Meghi, widowed in childhood, was expected to fast on each Ekadashi, the eleventh day of each lunar fortnight. The kind words were enough to moisten Meghi’s eyes. ‘No its not Ekadashi. I was not feeling well so I skipped a meal,’ she said.
When people had reached Mansatala they found that the meeting ground was packed with people. A rope separated the women from the men. The speeches had already started. But the police struck before the speaker Krishanatta could finish his speech. The meeting was broken up. Mangala was stunned; even speaking up was a crime then!
Soon after, Section 144 was imposed on the area. Meetings were declared illegal. More than four persons could not assemble in a public place. Pituni – a tax to pay for wear and tear on the landlord’s private police force – was also levied. ‘It’s they who beat us, and then we have to pay for their broken sticks,’ the villagers fumed.
One night, Priyotoshbabu visited every house to say that the next day a civil disobedience movement would be launched. At the crack of dawn, a bugle sounded from the bridge. Everyone, from villagers to Congress volunteers rushed there to find a crowd of policemen on the other side of the canal. The magistrate and the police officer from the subdivision had brought a Gurkha army battalion.
The fields stretched away, waiting, silent but the silence was soon shattered by a full-throated cry of ‘Bande Mataram!’ ‘Honour the Mother,’ the rallying cry of the Congress. The volunteers were promptly arrested. As the air reverberated with the sound of conch shells, Arjun and his friends, their young minds resolute, joined the Congressmen in shouting their slogans.
The daroga left for the police station with the captive volunteers in tow. The air still echoed with ‘Bande Mataram’ as the women from their courtyards watched the men being taken away.
Seven days passed. Ali, Lakshman and his friends had been released, but the fields lay fallow. The farmers refused to do anything in the landlord’s interest, though it was time to sow the seeds. Worried, the landlord’s office summoned Priyotoshbabu. Ali and the others were also called. The landlord himself greeted the Congress leader. ‘My tenants are like my children,’ he said in a conciliatory tone. ‘And you are fighting for the country’s freedom. But this country is ours too. Why should we fight against each other? I have been away for some time; when I came back I heard all this had happened. If the villagers want the road to be repaired, it shall be done, of course. I also mean to build a wooden bridge in place of the wobbly bamboo-pole one.’ But, looking at Lakshman and his friends, he added, ‘Half the cost, though has to come from you. I’ll give the rest.’

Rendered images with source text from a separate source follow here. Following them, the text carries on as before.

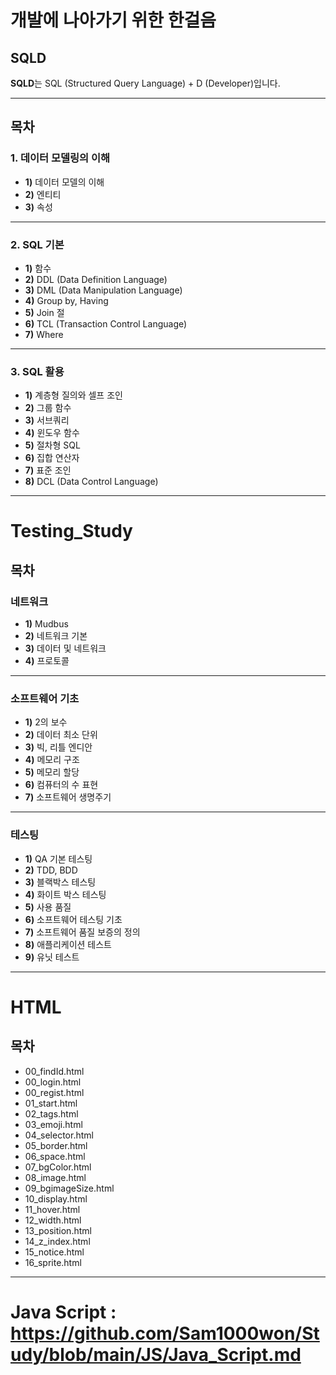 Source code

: # 개발에 나아가기 위한 한걸음

## SQLD
**SQLD**는 SQL (Structured Query Language) + D (Developer)입니다.

---

## 목차

### 1. 데이터 모델링의 이해
- **1)** 데이터 모델의 이해  
- **2)** 엔티티  
- **3)** 속성  

---

### 2. SQL 기본
- **1)** 함수  
- **2)** DDL (Data Definition Language)  
- **3)** DML (Data Manipulation Language)  
- **4)** Group by, Having  
- **5)** Join 절  
- **6)** TCL (Transaction Control Language)  
- **7)** Where  

---

### 3. SQL 활용
- **1)** 계층형 질의와 셀프 조인  
- **2)** 그룹 함수  
- **3)** 서브쿼리  
- **4)** 윈도우 함수  
- **5)** 절차형 SQL  
- **6)** 집합 연산자  
- **7)** 표준 조인  
- **8)** DCL (Data Control Language)  

---

# Testing_Study

## 목차

### 네트워크
- **1)** Mudbus  
- **2)** 네트워크 기본  
- **3)** 데이터 및 네트워크  
- **4)** 프로토콜  

---

### 소프트웨어 기초
- **1)** 2의 보수  
- **2)** 데이터 최소 단위  
- **3)** 빅, 리틀 엔디안  
- **4)** 메모리 구조  
- **5)** 메모리 할당  
- **6)** 컴퓨터의 수 표현
- **7)** 소프트웨어 생명주기

---

### 테스팅
- **1)** QA 기본 테스팅  
- **2)** TDD, BDD  
- **3)** 블랙박스 테스팅  
- **4)** 화이트 박스 테스팅  
- **5)** 사용 품질  
- **6)** 소프트웨어 테스팅 기초  
- **7)** 소프트웨어 품질 보증의 정의  
- **8)** 애플리케이션 테스트  
- **9)** 유닛 테스트  

---
# HTML
## 목차
* 00_findId.html
* 00_login.html
* 00_regist.html
* 01_start.html
* 02_tags.html
* 03_emoji.html
* 04_selector.html
* 05_border.html
* 06_space.html
* 07_bgColor.html
* 08_image.html
* 09_bgimageSize.html
* 10_display.html
* 11_hover.html
* 12_width.html
* 13_position.html
* 14_z_index.html
* 15_notice.html
* 16_sprite.html
----
# Java Script : https://github.com/Sam1000won/Study/blob/main/JS/Java_Script.md
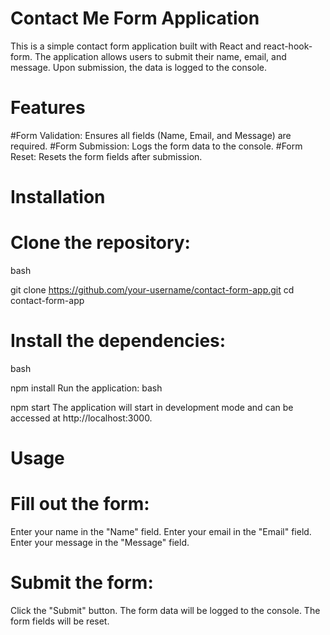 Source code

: # Contact Me Form Application
This is a simple contact form application built with React and react-hook-form. The application allows users to submit their name, email, and message. Upon submission, the data is logged to the console.

# Features
#Form Validation: Ensures all fields (Name, Email, and Message) are required.
#Form Submission: Logs the form data to the console.
#Form Reset: Resets the form fields after submission.

# Installation
# Clone the repository:
bash
  
git clone https://github.com/your-username/contact-form-app.git
cd contact-form-app
# Install the dependencies:
bash
   
npm install
Run the application:
bash
  
npm start
The application will start in development mode and can be accessed at http://localhost:3000.

# Usage
# Fill out the form:

Enter your name in the "Name" field.
Enter your email in the "Email" field.
Enter your message in the "Message" field.
# Submit the form:

Click the "Submit" button.
The form data will be logged to the console.
The form fields will be reset.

A servant brought in tea and sweet for Priyotoshbabu. Ali suddenly got up and left. ‘I smell a rat,’ he whispered to Lakshman as he went.
The landlord handed the plate to Priyotoshbabu. ‘Try these sweets, Notun Ma made them herself,’ he said.

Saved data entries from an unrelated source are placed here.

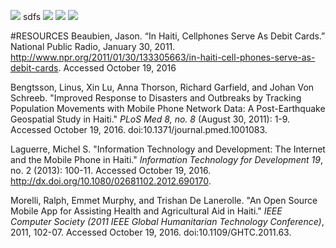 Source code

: <img src="http://vanessography.com/twilio/EDE-TXT%20poster.jpg" /> sdfs
<img src="http://vanessography.com/twilio/EDE-TXT01.jpg" />
<img src="http://vanessography.com/twilio/EDE-TXT02.jpg" />
<img src="http://vanessography.com/twilio/EDE-TXT03.jpg" />

#RESOURCES
Beaubien, Jason. “In Haiti, Cellphones Serve As Debit Cards.” National Public Radio, January 30, 2011. http://www.npr.org/2011/01/30/133305663/in-haiti-cell-phones-serve-as-debit-cards. Accessed October 19, 2016


Bengtsson, Linus, Xin Lu, Anna Thorson, Richard Garfield, and Johan Von Schreeb. "Improved Response to Disasters and Outbreaks by Tracking Population Movements with Mobile Phone Network Data: A Post-Earthquake Geospatial Study in Haiti." *PLoS Med 8, no. 8* (August 30, 2011): 1-9. Accessed October 19, 2016.  doi:10.1371/journal.pmed.1001083.


Laguerre, Michel S. "Information Technology and Development: The Internet and the Mobile Phone in Haiti." *Information Technology for Development 19*, no. 2 (2013): 100-11. Accessed October 19, 2016. http://dx.doi.org/10.1080/02681102.2012.690170.


Morelli, Ralph, Emmet Murphy, and Trishan De Lanerolle. "An Open Source Mobile App for Assisting Health and Agricultural Aid in Haiti." *IEEE Computer Society (2011 IEEE Global Humanitarian Technology Conference)*, 2011, 102-07. Accessed October 19, 2016. doi:10.1109/GHTC.2011.63.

Priyotoshbabu emerged from the meeting a happy man. The landlord had promised to put in a concrete floor for the Congress ashram. That very day, Priyotoshbabu went to meet the village elders. When they later assembled in Sudam’s courtyard, the older farmers who had talked to Priyotoshbabu argued that the toll should be paid. ‘Since the landlord has promised to repair the road, you shouldn’t object to the tax,’ said Aminuddi, Ali’s uncle. But Ali, Lakshman and Kunja were adamant: the landlord had not even agreed to compensate them for the crops damaged by the police. Why should they pay the tax?